1. Access your personal finances everywhere, on any device.

Traditional personal finance software suffers from a few problems that the cloud can serve to eradicate. The first one is probably the most radical: getting immediate access to your financial situation without having to have a particular machine in tow.

For example, take Mint. It’s a US-only Cloud application – what the technically-minded refer to as Software as a Service (SaaS) – that’s just as happy checking your bank accounts from your laptop browser as it is through one of their many smartphone apps. Sure, Mint have done a great job with their product, but it’s cloud computing that’s enabled them to get there.

2. Analyse your spending habits, and set saving targets.

Again, personal spending analysis is something that’s seeing strong growth across the cloud-based personal finance industry. Little wonder, really – the cloud can handle the maths, leaving you with deep insights into your outgoings. Services such as the UK-only Money Dashboard (and, of course, the US-only Mint) are happy to serve up interactive charts and graphs of where your money is going.
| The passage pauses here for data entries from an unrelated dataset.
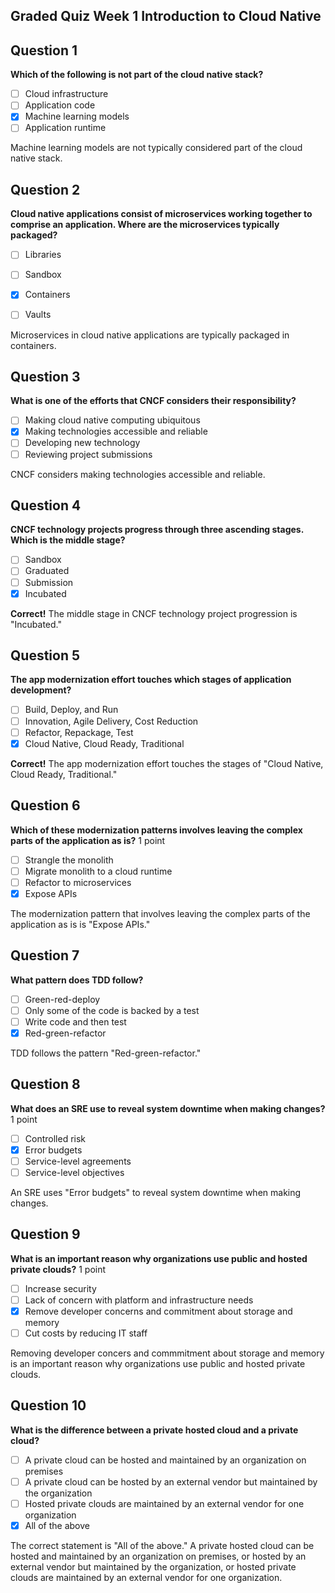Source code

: ## Graded Quiz Week 1 Introduction to Cloud Native

## Question 1

**Which of the following is not part of the cloud native stack?**

- [ ] Cloud infrastructure
- [ ] Application code
- [x] Machine learning models
- [ ] Application runtime

Machine learning models are not typically considered part of the cloud native stack.

## Question 2

**Cloud native applications consist of microservices working together to comprise an application. Where are the microservices typically packaged?**

- [ ] Libraries
- [ ] Sandbox
- [x] Containers
- [ ] Vaults


Microservices in cloud native applications are typically packaged in containers.

## Question 3

**What is one of the efforts that CNCF considers their responsibility?**

- [ ] Making cloud native computing ubiquitous
- [x] Making technologies accessible and reliable
- [ ] Developing new technology
- [ ] Reviewing project submissions

CNCF considers making technologies accessible and reliable.

## Question 4

**CNCF technology projects progress through three ascending stages. Which is the middle stage?**

- [ ] Sandbox
- [ ] Graduated
- [ ] Submission
- [x] Incubated

**Correct!** The middle stage in CNCF technology project progression is "Incubated."

## Question 5

**The app modernization effort touches which stages of application development?**
 
- [ ] Build, Deploy, and Run
- [ ] Innovation, Agile Delivery, Cost Reduction
- [ ] Refactor, Repackage, Test
- [x] Cloud Native, Cloud Ready, Traditional

**Correct!** The app modernization effort touches the stages of "Cloud Native, Cloud Ready, Traditional."

## Question 6

**Which of these modernization patterns involves leaving the complex parts of the application as is?**
1 point
- [ ] Strangle the monolith
- [ ] Migrate monolith to a cloud runtime
- [ ] Refactor to microservices
- [x] Expose APIs

The modernization pattern that involves leaving the complex parts of the application as is is "Expose APIs."

## Question 7

**What pattern does TDD follow?**

- [ ] Green-red-deploy
- [ ] Only some of the code is backed by a test
- [ ] Write code and then test
- [x] Red-green-refactor

TDD follows the pattern "Red-green-refactor."

## Question 8

**What does an SRE use to reveal system downtime when making changes?**
1 point
- [ ] Controlled risk
- [x] Error budgets
- [ ] Service-level agreements
- [ ] Service-level objectives

An SRE uses "Error budgets" to reveal system downtime when making changes.

## Question 9

**What is an important reason why organizations use public and hosted private clouds?**
1 point
- [ ] Increase security
- [ ] Lack of concern with platform and infrastructure needs
- [x] Remove developer concerns and commitment about storage and memory
- [ ] Cut costs by reducing IT staff

Removing developer concers and commmitment about storage and memory is an important reason why organizations use public and hosted private clouds.

## Question 10

**What is the difference between a private hosted cloud and a private cloud?**

- [ ] A private cloud can be hosted and maintained by an organization on premises
- [ ] A private cloud can be hosted by an external vendor but maintained by the organization
- [ ] Hosted private clouds are maintained by an external vendor for one organization
- [x] All of the above

The correct statement is "All of the above." A private hosted cloud can be hosted and maintained by an organization on premises, or hosted by an external vendor but maintained by the organization, or hosted private clouds are maintained by an external vendor for one organization.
They’ll even categorize your spending automatically, by dragging purchase data from your bank account (neither Mint nor Money Dashboard can actually write to your bank account, meaning that your actual money is inaccessible), running some analysis and presenting you with advice to help you save.

3. Get a safety net to guard against wrongdoing.

Both bank account/card fraud and accidental overspends can have negative impacts on your credit rating – something you’ll need intact if you want to take out a mortgage or loan in the future. Most cloud-based personal finance applications let you set e-mail reminders at certain balances, or when certain requirements are met (such as a purchase of more than $1000 on your credit card). These reminders can help you to keep yourself out of trouble, but also to catch any identity or credit thieves before anything spirals out of hand.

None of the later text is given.